The main question here is figuring out if economies of scale are applicable.
Outline:
- Local generation (parallelizable)
- Whole-program Analysis (hard to parallelize)
- Local transformations (parallelizable)
Alias Analysis
Compiler optimizations are often concerned about the parts of memory each statement reads to which is easy for scalar variables stored on the stack. This is harder when talking about pointers and things that can alias. In Rust, “borrowing” makes this a bit easier.
Note
If two pointers don’t alias, we know their effects are independent and we can move them around.
Shape analysis builds on pointer analysis to determine that data structures are trees rather than lists so we can do branches in parallel, etc.
Call Graph Analysis
Many inter-procedural analyses require accurate Call Graphs. We need to know what calls what here.
Devirtualization
This is a specific version of call graph information being put to use. This particular optimization tries to convert a virtual function call to a direct call. In general, virtual function calls have the potential to be slow since there is a branch to predict. Here:
- We skip vtable access
- We skip trying to figure out what kind of thing something is
- Go straight to valid implementation
Inlining
This instructs the compiler to just insert function code where its called so there’s no function call overhead. You can tell the Rust compiler to inline a function using a hint #[inline] where you can also specify if it always inlines or never inlines. As you inline, the binary size of your program increases. By increasing inlining, you decrease cache hits and make more trips to memory somehow? Something to do with having to always fetch duplicate instructions?

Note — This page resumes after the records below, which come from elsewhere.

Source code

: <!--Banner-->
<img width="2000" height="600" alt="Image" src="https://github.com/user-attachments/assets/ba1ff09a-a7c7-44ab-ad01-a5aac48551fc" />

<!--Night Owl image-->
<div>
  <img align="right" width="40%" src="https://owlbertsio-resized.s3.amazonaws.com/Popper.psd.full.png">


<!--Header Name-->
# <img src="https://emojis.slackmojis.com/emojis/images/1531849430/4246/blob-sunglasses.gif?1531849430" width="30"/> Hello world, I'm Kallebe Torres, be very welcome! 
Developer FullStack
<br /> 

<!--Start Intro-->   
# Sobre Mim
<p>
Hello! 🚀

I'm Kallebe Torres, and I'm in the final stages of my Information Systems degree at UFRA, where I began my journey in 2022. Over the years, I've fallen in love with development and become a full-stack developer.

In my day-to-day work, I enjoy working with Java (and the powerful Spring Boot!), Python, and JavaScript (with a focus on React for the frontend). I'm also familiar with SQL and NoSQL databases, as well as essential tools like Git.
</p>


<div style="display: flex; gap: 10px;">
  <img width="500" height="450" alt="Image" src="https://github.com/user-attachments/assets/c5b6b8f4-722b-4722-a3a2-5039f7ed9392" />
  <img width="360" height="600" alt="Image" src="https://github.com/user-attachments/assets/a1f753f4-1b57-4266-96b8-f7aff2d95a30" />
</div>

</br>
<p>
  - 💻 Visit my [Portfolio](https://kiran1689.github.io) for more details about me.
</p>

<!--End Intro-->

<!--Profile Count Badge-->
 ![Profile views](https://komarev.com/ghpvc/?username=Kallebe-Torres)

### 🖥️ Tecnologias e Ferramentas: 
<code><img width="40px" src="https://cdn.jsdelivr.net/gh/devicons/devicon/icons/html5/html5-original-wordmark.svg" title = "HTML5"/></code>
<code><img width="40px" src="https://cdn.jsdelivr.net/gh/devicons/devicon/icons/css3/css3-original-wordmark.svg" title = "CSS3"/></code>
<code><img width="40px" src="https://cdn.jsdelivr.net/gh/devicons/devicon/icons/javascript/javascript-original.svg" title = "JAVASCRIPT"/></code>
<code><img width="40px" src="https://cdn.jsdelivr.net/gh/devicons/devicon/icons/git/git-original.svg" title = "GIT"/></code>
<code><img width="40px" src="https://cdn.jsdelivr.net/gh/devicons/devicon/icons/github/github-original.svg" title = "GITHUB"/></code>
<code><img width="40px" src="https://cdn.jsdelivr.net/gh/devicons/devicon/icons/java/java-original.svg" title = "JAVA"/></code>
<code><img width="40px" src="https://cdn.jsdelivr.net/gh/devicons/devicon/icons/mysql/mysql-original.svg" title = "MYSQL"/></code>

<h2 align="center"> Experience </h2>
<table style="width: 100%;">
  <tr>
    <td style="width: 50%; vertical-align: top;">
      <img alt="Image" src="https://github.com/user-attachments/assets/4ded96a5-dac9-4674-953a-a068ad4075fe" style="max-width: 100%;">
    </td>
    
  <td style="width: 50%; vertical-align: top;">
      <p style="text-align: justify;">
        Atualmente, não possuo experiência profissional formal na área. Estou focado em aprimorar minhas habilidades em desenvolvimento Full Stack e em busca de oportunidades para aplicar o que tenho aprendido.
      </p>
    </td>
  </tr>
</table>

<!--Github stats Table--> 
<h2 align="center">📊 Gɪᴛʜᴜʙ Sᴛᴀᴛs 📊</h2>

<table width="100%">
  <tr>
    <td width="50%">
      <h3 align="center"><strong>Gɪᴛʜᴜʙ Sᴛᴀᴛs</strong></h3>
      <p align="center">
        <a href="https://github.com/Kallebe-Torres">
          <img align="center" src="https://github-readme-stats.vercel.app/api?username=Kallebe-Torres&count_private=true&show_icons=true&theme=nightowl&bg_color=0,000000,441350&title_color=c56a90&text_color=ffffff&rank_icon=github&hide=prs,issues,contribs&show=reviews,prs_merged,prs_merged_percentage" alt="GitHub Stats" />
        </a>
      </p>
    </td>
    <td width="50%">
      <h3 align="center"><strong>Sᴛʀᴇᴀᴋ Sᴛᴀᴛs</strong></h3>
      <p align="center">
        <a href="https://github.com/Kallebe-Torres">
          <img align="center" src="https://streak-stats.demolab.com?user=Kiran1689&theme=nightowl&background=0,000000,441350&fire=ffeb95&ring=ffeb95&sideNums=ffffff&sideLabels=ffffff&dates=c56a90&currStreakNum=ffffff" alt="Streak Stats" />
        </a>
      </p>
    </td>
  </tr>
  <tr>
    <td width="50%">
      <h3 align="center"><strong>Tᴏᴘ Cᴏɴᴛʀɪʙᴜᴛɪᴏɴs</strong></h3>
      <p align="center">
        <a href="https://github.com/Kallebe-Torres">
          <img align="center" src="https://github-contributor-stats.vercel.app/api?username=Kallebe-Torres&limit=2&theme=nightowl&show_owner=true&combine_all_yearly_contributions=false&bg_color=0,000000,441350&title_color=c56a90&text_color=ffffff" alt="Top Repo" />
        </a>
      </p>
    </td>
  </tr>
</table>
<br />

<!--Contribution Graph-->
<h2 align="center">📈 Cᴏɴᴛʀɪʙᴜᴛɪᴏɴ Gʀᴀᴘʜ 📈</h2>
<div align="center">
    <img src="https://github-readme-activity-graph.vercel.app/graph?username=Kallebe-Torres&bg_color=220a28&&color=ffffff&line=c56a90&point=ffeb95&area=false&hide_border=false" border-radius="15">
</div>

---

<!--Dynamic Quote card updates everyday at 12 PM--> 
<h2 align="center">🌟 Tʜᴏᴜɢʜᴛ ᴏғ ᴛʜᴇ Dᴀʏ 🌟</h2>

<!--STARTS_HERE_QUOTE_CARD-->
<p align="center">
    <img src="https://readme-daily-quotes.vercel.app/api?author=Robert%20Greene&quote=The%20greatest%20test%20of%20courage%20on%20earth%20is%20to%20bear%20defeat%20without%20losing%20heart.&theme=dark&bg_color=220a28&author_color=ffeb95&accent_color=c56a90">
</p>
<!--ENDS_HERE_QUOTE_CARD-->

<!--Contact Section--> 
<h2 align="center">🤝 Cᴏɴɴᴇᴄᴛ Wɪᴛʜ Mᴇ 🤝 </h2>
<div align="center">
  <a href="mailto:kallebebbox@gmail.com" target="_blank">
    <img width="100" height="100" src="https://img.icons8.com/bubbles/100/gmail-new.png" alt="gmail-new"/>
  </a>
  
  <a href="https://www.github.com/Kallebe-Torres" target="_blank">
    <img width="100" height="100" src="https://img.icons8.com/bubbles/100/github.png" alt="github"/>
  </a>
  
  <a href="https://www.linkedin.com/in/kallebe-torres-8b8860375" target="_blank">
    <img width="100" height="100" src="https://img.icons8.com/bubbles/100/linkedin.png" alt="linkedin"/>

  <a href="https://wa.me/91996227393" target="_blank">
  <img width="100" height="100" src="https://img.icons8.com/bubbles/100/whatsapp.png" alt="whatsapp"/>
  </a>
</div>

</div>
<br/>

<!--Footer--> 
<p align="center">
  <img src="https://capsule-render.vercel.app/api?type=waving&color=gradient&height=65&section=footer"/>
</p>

This is also a suggestion, the compiler could ignore this.
This also makes debugging more hard since you can’t breakpoint a function that doesn’t exist. Also, if you change an inlined function in a library, the user needs to recompile their program.
Tail Recursion Elimination
A function is tail-recursive, if the recursive call is the very last operation performed by the function before returning its value. This means the recursive call is the last thing a function does.
If function A is called by function B, and the return value of A is immediately taken by B and returned by B, you could skip all of this and send data in a more efficient manner by reusing the current sack frame reducing overhead and space.